And that’s why, with all this investment—not financial but political investment, diplomatic investment—in bringing this country around strikes me as a major overinvestment. That’s not to say that we should have a breach in our relations with Turkey, but to understand that the United States and Turkey do not share values and don’t share interests, and that once the fight against the Islamic State has no longer—is no longer an existential threat to Iraq and Syria, the one thing that the Turks tend to hang over us—the access to Incirlik Air Base—becomes less and less important.

What the Turks do is they maintain their membership in NATO, they maintain that radar installation. It’s just enough for folks at CENTCOM, or the Pentagon, or the State Department to wonder what would happen if we altered this relationship, if we decided that we were going to seek some options, and it kind of pulls us back to, well, more intense private engagement with this country will bear some type of diplomatic fruit. And over and over again this approach has not produced results.

It’s time to change. The region has changed around us. There’s no reason to think that we should then continue a relationship with Turkey just because we talk about it the way we did in the 1980s and the 1990s about it being so critically important. Maybe it’s not as critically important. Maybe we don’t have to invest as much in Turkey going forward.

FINER: Thank you.

Phil, I wanted to ask you a bit about the overhang of Iraq and the Iraq War, beginning in 2003, on how we think about U.S. involvement in the Middle East. You know, arguably on both sides of the debate, over and underinvested, Iraq plays a role in people’s thinking because we’ve come to define investment in the Middle East in military terms, at least in the aftermath of Iraq.

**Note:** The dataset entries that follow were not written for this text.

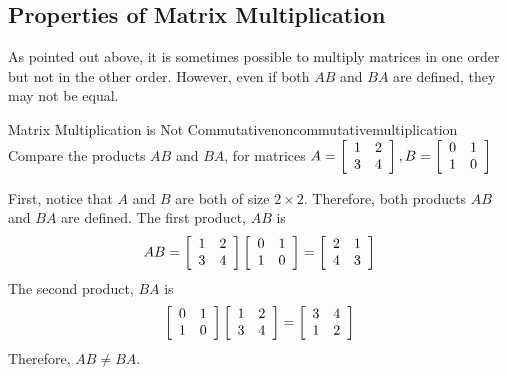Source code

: \subsection{Properties of Matrix Multiplication}

As pointed out above, it is sometimes possible
to multiply matrices in one order
but not in the other order. However, even if both $AB$ and $BA$ are defined,
they may not be equal. 

\begin{example}{Matrix Multiplication is Not Commutative}{noncommutativemultiplication}
Compare the products $AB$ and $BA$, for matrices $ A = \left[
\begin{array}{rr}
1 & 2 \\
3 & 4
\end{array}
\right], B= \left[
\begin{array}{rr}
0 & 1 \\
1 & 0
\end{array}
\right] $ 
\end{example}

\begin{solution} 
First, notice that $A$ and $B$ are both of size $2 \times 2$. Therefore, both 
products $AB$ and $BA$ are defined. 
The first product, $AB$ is
\begin{equation*}
AB = \left[
\begin{array}{rr}
1 & 2 \\
3 & 4
\end{array}
\right] \left[
\begin{array}{rr}
0 & 1 \\
1 & 0
\end{array}
\right] = \left[
\begin{array}{rr}
2 & 1 \\
4 & 3
\end{array}
\right] 
\end{equation*}
The second product, $BA$ is
\begin{equation*}
\left[
\begin{array}{rr}
0 & 1 \\
1 & 0
\end{array}
\right] \left[
\begin{array}{rr}
1 & 2 \\
3 & 4
\end{array}
\right] = \left[
\begin{array}{rr}
3 & 4 \\
1 & 2
\end{array}
\right] 
\end{equation*}
Therefore, $AB \neq BA$. 
\end{solution}

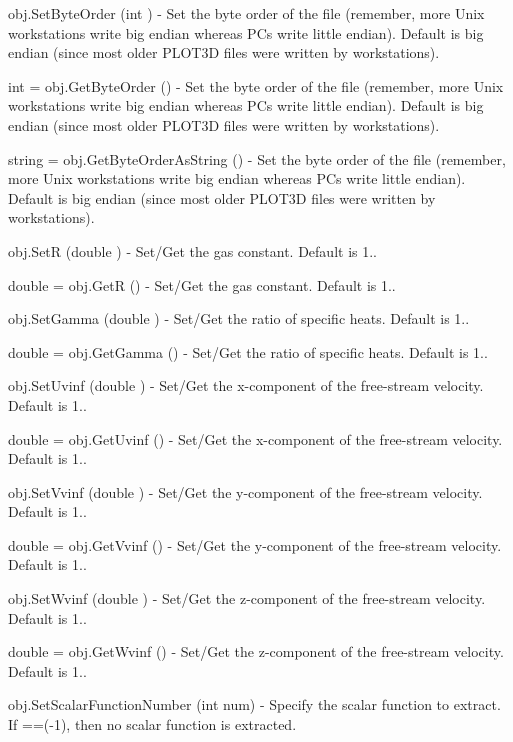 \begin{DoxyItemize}
\item {\ttfamily obj.\-Set\-Byte\-Order (int )} -\/ Set the byte order of the file (remember, more Unix workstations write big endian whereas P\-Cs write little endian). Default is big endian (since most older P\-L\-O\-T3\-D files were written by workstations).  
\item {\ttfamily int = obj.\-Get\-Byte\-Order ()} -\/ Set the byte order of the file (remember, more Unix workstations write big endian whereas P\-Cs write little endian). Default is big endian (since most older P\-L\-O\-T3\-D files were written by workstations).  
\item {\ttfamily string = obj.\-Get\-Byte\-Order\-As\-String ()} -\/ Set the byte order of the file (remember, more Unix workstations write big endian whereas P\-Cs write little endian). Default is big endian (since most older P\-L\-O\-T3\-D files were written by workstations).  
\item {\ttfamily obj.\-Set\-R (double )} -\/ Set/\-Get the gas constant. Default is 1..  
\item {\ttfamily double = obj.\-Get\-R ()} -\/ Set/\-Get the gas constant. Default is 1..  
\item {\ttfamily obj.\-Set\-Gamma (double )} -\/ Set/\-Get the ratio of specific heats. Default is 1..  
\item {\ttfamily double = obj.\-Get\-Gamma ()} -\/ Set/\-Get the ratio of specific heats. Default is 1..  
\item {\ttfamily obj.\-Set\-Uvinf (double )} -\/ Set/\-Get the x-\/component of the free-\/stream velocity. Default is 1..  
\item {\ttfamily double = obj.\-Get\-Uvinf ()} -\/ Set/\-Get the x-\/component of the free-\/stream velocity. Default is 1..  
\item {\ttfamily obj.\-Set\-Vvinf (double )} -\/ Set/\-Get the y-\/component of the free-\/stream velocity. Default is 1..  
\item {\ttfamily double = obj.\-Get\-Vvinf ()} -\/ Set/\-Get the y-\/component of the free-\/stream velocity. Default is 1..  
\item {\ttfamily obj.\-Set\-Wvinf (double )} -\/ Set/\-Get the z-\/component of the free-\/stream velocity. Default is 1..  
\item {\ttfamily double = obj.\-Get\-Wvinf ()} -\/ Set/\-Get the z-\/component of the free-\/stream velocity. Default is 1..  
\item {\ttfamily obj.\-Set\-Scalar\-Function\-Number (int num)} -\/ Specify the scalar function to extract. If ==(-\/1), then no scalar function is extracted.  

\end{DoxyItemize}
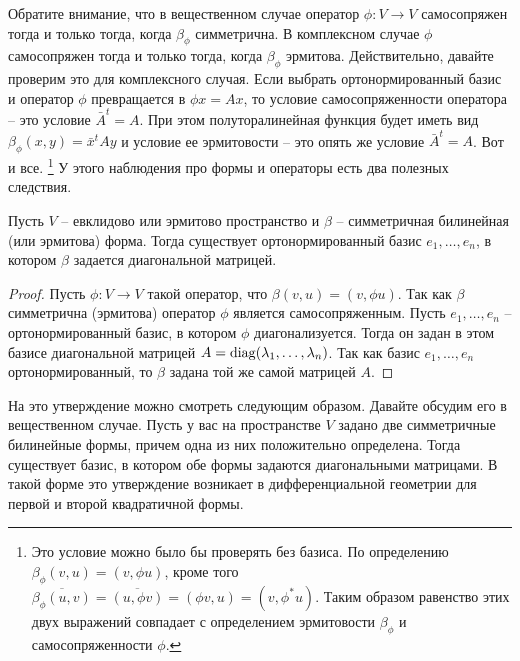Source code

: Обратите внимание, что в вещественном случае оператор $\phi\colon V\to V$ самосопряжен тогда и только тогда, когда $\beta_\phi$ симметрична.
В комплексном случае $\phi$ самосопряжен тогда и только тогда, когда $\beta_\phi$ эрмитова.
Действительно, давайте проверим это для комплексного случая.
Если выбрать ортонормированный базис и оператор $\phi$ превращается в $\phi x = A x$, то условие самосопряженности оператора -- это условие $\bar A^t = A$.
При этом полуторалинейная функция будет иметь вид $\beta_\phi(x, y) = \bar x^t A y$ и условие ее эрмитовости -- это опять же условие $\bar A^t = A$.
Вот и все.%
\footnote{Это условие можно было бы проверять без базиса.
По определению $\beta_\phi(v, u) = (v, \phi u)$, кроме того $\overline{\beta_\phi(u, v)} = \overline{(u, \phi v)} = (\phi v, u) = (v, \phi^* u)$.
Таким образом равенство этих двух выражений совпадает с определением эрмитовости $\beta_\phi$ и самосопряженности $\phi$.}
У этого наблюдения про формы и операторы есть два полезных следствия.

\begin{claim}
\label{claim::BilinOrthoDiag}
Пусть $V$ -- евклидово или эрмитово пространство и $\beta$ -- симметричная билинейная (или эрмитова) форма.
Тогда существует ортонормированный базис $e_1,\ldots,e_n$, в котором $\beta$ задается диагональной матрицей.
\end{claim}
\begin{proof}
Пусть $\phi\colon V\to V$ такой оператор, что $\beta(v, u) = (v, \phi u)$.
Так как $\beta$ симметрична (эрмитова) оператор $\phi$ является самосопряженным.
Пусть $e_1,\ldots,e_n$ -- ортонормированный базис, в котором $\phi$ диагонализуется.
Тогда он задан в этом базисе диагональной матрицей $A = \operatorname{diag}(\lambda_1,\ldots,\lambda_n)$.
Так как базис $e_1,\ldots,e_n$ ортонормированный, то $\beta$ задана той же самой матрицей $A$.
\end{proof}

На это утверждение можно смотреть следующим образом.
Давайте обсудим его в вещественном случае.
Пусть у вас на пространстве $V$ задано две симметричные билинейные формы, причем одна из них положительно определена.
Тогда существует базис, в котором обе формы задаются диагональными матрицами.
В такой форме это утверждение возникает в дифференциальной геометрии для первой и второй квадратичной формы.

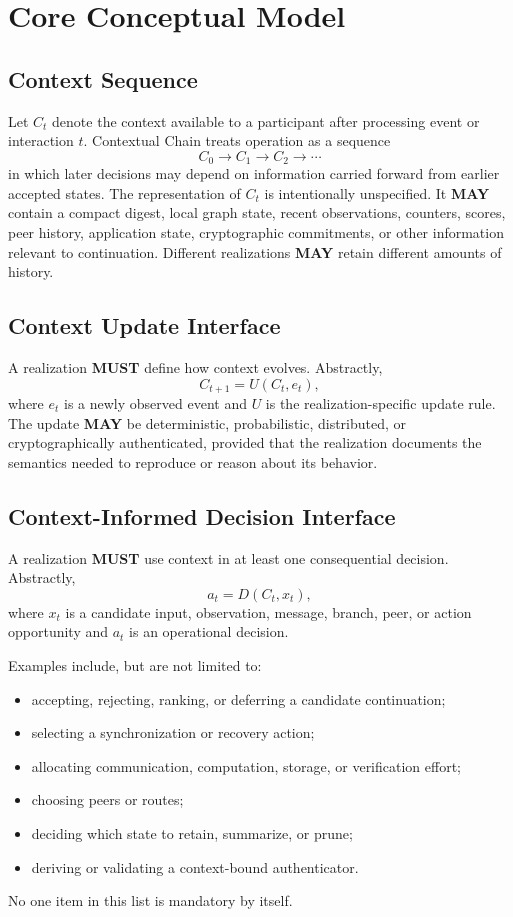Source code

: \documentclass[11pt]{article}
\begin{document}
\section{Core Conceptual Model}
\subsection{Context Sequence}
Let $C_t$ denote the context available to a participant after processing event or interaction $t$.
Contextual Chain treats operation as a sequence
\[
C_0 \rightarrow C_1 \rightarrow C_2 \rightarrow \cdots
\]
in which later decisions may depend on information carried forward from earlier accepted states.
The representation of $C_t$ is intentionally unspecified. It \textbf{MAY} contain a compact digest,
local graph state, recent observations, counters, scores, peer history, application state,
cryptographic commitments, or other information relevant to continuation. Different realizations
\textbf{MAY} retain different amounts of history.

\subsection{Context Update Interface}
A realization \textbf{MUST} define how context evolves. Abstractly,
\[
C_{t+1}=U(C_t,e_t),
\]
where $e_t$ is a newly observed event and $U$ is the realization-specific update rule. The update
\textbf{MAY} be deterministic, probabilistic, distributed, or cryptographically authenticated,
provided that the realization documents the semantics needed to reproduce or reason about its
behavior.

\subsection{Context-Informed Decision Interface}
A realization \textbf{MUST} use context in at least one consequential decision. Abstractly,
\[
a_t=D(C_t,x_t),
\]
where $x_t$ is a candidate input, observation, message, branch, peer, or action opportunity and
$a_t$ is an operational decision.

Examples include, but are not limited to:
\begin{itemize}
  \item accepting, rejecting, ranking, or deferring a candidate continuation;
  \item selecting a synchronization or recovery action;
  \item allocating communication, computation, storage, or verification effort;
  \item choosing peers or routes;
  \item deciding which state to retain, summarize, or prune;
  \item deriving or validating a context-bound authenticator.
\end{itemize}
No one item in this list is mandatory by itself.
\end{document}
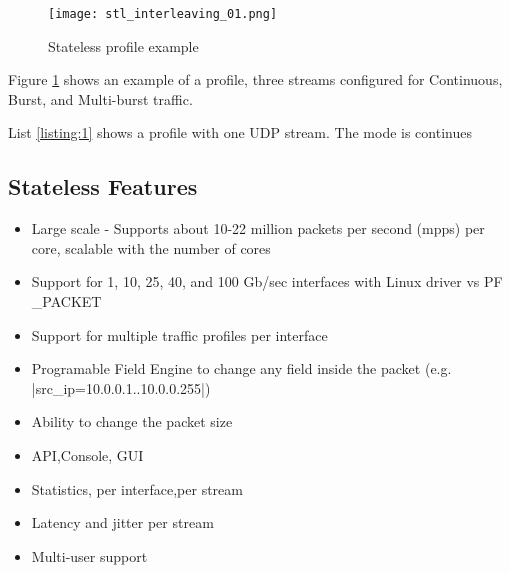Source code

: \documentclass[conference]{IEEEtran}
\begin{document}
\begin{figure}[h]
  \texttt{[image: stl\_interleaving\_01.png]}
  \caption{Stateless profile example}
  \label{fig:stlhello}
\end{figure}

Figure \ref{fig:stlhello} shows an example of a profile, three streams configured for Continuous, Burst, and Multi-burst traffic.

List \ref{listing:1} shows a profile with one UDP stream. The mode is continues 

  
\subsection{Stateless Features}

\begin{itemize}
  \item Large scale - Supports about 10-22 million packets per second (mpps) per core, scalable with the number of cores
  \item Support for 1, 10, 25, 40, and 100 Gb/sec interfaces with Linux driver vs PF\\\_PACKET
  \item Support for multiple traffic profiles per interface
  \item Programable Field Engine to change any field inside the packet (e.g. |src_ip=10.0.0.1..10.0.0.255|)
  \item Ability to change the packet size 
  \item API,Console, GUI
  \item Statistics, per interface,per stream 
  \item Latency and jitter per stream
  \item Multi-user support 
\end{itemize}
\end{document}
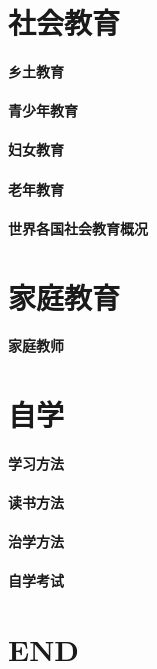 \documentclass[UTF8]{../../ApplicationUniverse}
\begin{document}
\chapter{社会教育}
    \subsubsection{乡土教育}
    \subsubsection{青少年教育}
    \subsubsection{妇女教育}
    \subsubsection{老年教育}
    \subsubsection{世界各国社会教育概况}



    
\chapter{家庭教育}
    \subsubsection{家庭教师}





\chapter{自学}
    \subsubsection{学习方法}
    \subsubsection{读书方法}
    \subsubsection{治学方法}
    \subsubsection{自学考试}




\chapter{END}
\end{document}
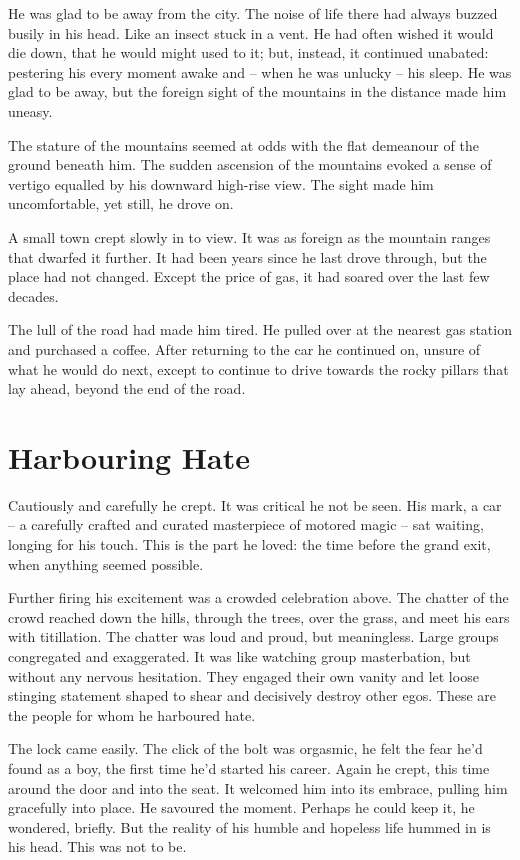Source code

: \documentclass[fontsize=12pt,english]{scrreprt}
\begin{document}
He was glad to be away from the city. The noise of life there had
always buzzed busily in his head. Like an insect stuck in a vent. He
had often wished it would die down, that he would might used to it;
but, instead, it continued unabated: pestering his every moment awake
and -- when he was unlucky -- his sleep. He was glad to be away, but
the foreign sight of the mountains in the distance made him uneasy.

The stature of the mountains seemed at odds with the flat demeanour of
the ground beneath him. The sudden ascension of the mountains evoked a
sense of vertigo equalled by his downward high-rise view. The sight
made him uncomfortable, yet still, he drove on.

A small town crept slowly in to view. It was as foreign as the
mountain ranges that dwarfed it further. It had been years since he
last drove through, but the place had not changed. Except the price of
gas, it had soared over the last few decades.

The lull of the road had made him tired. He pulled over at the nearest
gas station and purchased a coffee. After returning to the car he
continued on, unsure of what he would do next, except to continue to
drive towards the rocky pillars that lay ahead, beyond the end of the
road.

\newpage

\section{Harbouring Hate}

Cautiously and carefully he crept. It was critical he not be seen. His
mark, a car -- a carefully crafted and curated masterpiece of motored
magic -- sat waiting, longing for his touch. This is the part he
loved: the time before the grand exit, when anything seemed
possible.

Further firing his excitement was a crowded celebration above. The
chatter of the crowd reached down the hills, through the trees, over
the grass, and meet his ears with titillation. The chatter was loud
and proud, but meaningless. Large groups congregated and
exaggerated. It was like watching group masterbation, but without any
nervous hesitation. They engaged their own vanity and let loose
stinging statement shaped to shear and decisively destroy other
egos. These are the people for whom he harboured hate.

The lock came easily. The click of the bolt was orgasmic, he felt the
fear he'd found as a boy, the first time he'd started his
career. Again he crept, this time around the door and into the
seat. It welcomed him into its embrace, pulling him gracefully into
place. He savoured the moment. Perhaps he could keep it, he wondered,
briefly. But the reality of his humble and hopeless life hummed in is
his head. This was not to be.
\end{document}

I’m wondering if you think that is the proper frame. The Obama administration was often criticized for not being invested enough, at least in military terms, but was deeply invested diplomatically in the Iran nuclear deal and in quixotic—some might say—efforts to try to make peace between the Israelis and the Palestinians.

President Trump has done less on the diplomatic front; more, arguably on the military front. How should we think about the definition of investment and the role that Iraq has played maybe in how we think about these problems?

GORDON: Yeah, thanks, Jon. I mean, it’s an interesting question now because it feels to me a little bit like we’re in one of these phases of the pendulum swinging back in a different direction; that is to say maybe U.S. policy always swings back and forth like a pendulum on this question of intervention, and Iraq was a big swing in one direction against passivity and not using our power to try to transform the region. And then I think, as a country, we very much learned the lesson, so to speak, that that can have unintended consequences and costs, and boy, did the pendulum swing back in the other way, and we elected a president, arguably, as much over the issue of Iraq as anything else, right? Why did he win the nomination? Why did he win the presidency? In part because of that conclusion that most Americans reached that that was overreach and we shouldn’t do that again.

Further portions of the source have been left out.